-------- GIVEN RECORDS
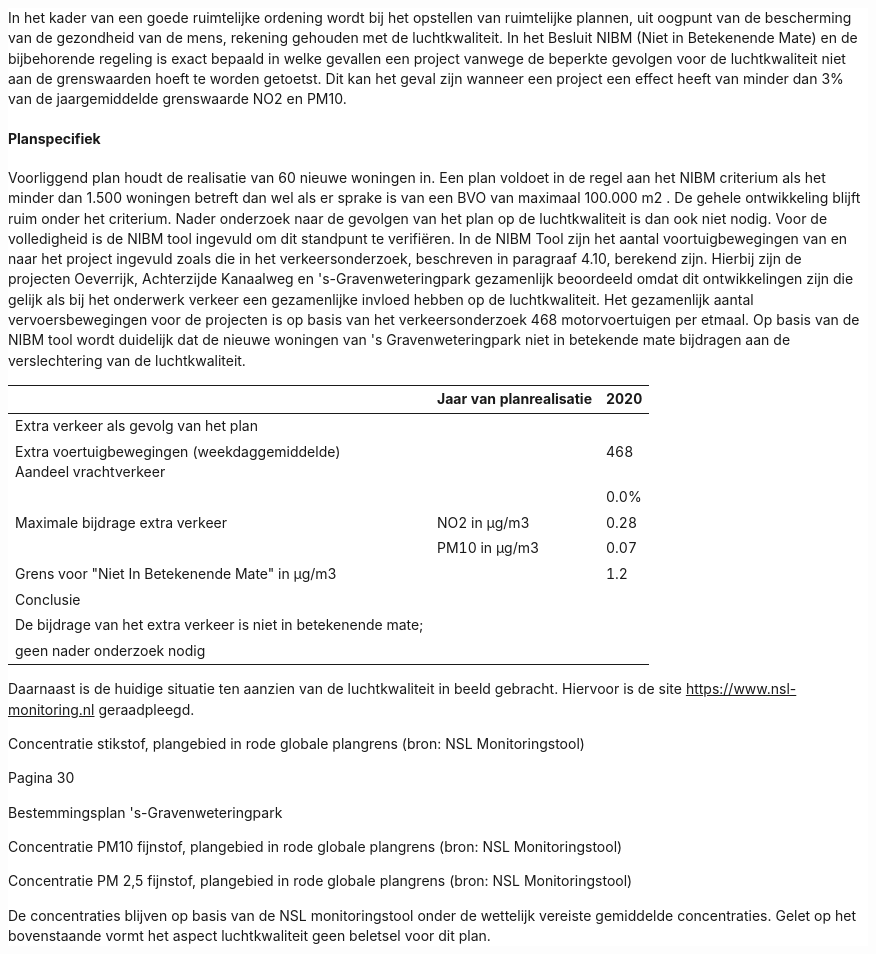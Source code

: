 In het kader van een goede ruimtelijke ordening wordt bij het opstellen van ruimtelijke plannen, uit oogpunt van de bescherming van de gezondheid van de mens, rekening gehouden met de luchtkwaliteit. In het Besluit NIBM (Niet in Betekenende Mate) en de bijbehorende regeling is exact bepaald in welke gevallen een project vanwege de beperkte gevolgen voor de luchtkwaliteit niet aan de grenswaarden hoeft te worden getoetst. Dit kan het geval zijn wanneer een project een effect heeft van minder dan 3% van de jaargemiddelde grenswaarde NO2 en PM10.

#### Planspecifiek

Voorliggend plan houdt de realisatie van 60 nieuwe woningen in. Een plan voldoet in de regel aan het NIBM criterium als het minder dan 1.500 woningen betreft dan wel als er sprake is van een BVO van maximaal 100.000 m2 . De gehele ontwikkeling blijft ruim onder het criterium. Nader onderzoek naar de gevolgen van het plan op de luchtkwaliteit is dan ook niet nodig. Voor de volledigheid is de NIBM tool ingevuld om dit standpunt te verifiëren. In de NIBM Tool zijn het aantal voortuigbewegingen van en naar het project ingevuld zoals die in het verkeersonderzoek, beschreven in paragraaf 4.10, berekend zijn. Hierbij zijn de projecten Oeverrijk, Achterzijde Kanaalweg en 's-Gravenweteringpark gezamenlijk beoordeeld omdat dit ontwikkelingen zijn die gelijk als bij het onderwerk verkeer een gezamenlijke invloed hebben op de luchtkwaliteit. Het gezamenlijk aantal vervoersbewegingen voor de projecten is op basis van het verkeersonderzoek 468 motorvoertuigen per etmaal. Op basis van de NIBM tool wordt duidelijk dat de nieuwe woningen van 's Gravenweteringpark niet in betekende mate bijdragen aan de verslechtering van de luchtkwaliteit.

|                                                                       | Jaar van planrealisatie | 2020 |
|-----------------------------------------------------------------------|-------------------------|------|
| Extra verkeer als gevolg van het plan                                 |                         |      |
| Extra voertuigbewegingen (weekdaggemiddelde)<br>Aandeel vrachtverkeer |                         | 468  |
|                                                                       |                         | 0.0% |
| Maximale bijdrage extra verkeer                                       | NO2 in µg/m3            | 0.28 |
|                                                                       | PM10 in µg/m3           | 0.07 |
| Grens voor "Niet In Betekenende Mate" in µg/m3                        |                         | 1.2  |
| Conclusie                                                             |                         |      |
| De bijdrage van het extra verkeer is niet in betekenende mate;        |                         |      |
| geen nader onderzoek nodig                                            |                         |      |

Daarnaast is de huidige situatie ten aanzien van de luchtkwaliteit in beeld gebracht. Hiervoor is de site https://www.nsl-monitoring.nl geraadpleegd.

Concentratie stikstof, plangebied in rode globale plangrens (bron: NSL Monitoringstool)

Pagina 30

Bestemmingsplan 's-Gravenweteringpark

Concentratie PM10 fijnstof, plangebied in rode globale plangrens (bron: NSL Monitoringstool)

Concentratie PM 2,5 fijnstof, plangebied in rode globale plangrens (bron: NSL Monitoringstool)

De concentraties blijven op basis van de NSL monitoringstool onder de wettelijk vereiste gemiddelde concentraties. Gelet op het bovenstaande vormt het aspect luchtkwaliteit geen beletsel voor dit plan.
----------------
-------- GIVEN RECORDS
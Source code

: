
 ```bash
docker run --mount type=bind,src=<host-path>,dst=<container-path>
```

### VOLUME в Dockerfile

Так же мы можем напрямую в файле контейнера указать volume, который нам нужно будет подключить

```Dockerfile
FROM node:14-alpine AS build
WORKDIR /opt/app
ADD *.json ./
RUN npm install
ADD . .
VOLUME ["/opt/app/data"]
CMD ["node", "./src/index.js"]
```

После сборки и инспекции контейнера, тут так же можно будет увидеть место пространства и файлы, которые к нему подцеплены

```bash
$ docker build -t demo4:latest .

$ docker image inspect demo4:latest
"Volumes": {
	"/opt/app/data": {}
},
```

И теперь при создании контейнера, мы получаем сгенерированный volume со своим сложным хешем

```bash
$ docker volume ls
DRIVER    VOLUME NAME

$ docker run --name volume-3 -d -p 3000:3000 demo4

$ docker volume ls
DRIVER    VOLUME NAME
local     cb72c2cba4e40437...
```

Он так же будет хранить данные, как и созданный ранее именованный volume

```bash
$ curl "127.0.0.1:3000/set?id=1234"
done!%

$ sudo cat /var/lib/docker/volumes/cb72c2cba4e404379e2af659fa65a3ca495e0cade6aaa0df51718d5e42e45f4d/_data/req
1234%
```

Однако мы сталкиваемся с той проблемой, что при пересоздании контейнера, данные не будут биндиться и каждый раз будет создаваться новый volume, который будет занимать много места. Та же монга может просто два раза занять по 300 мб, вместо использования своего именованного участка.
----------------
-------- GIVEN RECORDS
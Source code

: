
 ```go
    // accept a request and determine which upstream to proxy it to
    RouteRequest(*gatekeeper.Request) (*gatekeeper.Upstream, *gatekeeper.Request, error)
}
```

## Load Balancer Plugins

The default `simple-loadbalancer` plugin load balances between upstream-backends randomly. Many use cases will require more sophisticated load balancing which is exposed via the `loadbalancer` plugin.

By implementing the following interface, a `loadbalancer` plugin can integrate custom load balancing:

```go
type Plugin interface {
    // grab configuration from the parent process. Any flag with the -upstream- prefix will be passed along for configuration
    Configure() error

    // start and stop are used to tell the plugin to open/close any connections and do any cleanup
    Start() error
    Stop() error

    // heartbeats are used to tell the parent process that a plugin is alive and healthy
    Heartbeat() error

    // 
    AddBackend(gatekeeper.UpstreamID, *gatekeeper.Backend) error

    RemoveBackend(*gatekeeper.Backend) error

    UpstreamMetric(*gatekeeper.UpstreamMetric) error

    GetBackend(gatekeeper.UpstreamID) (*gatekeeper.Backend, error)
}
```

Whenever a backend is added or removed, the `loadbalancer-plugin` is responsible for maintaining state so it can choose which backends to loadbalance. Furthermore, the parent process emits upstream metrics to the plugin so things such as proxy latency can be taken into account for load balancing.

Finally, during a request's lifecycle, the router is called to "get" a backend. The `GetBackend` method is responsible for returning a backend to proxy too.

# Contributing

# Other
----------------
● PROMPT
Every line that holds the word "plangrens" should be copied from the records above.

● ANSWER
Concentratie stikstof, plangebied in rode globale plangrens (bron: NSL Monitoringstool)
Concentratie PM10 fijnstof, plangebied in rode globale plangrens (bron: NSL Monitoringstool)
Concentratie PM 2,5 fijnstof, plangebied in rode globale plangrens (bron: NSL Monitoringstool)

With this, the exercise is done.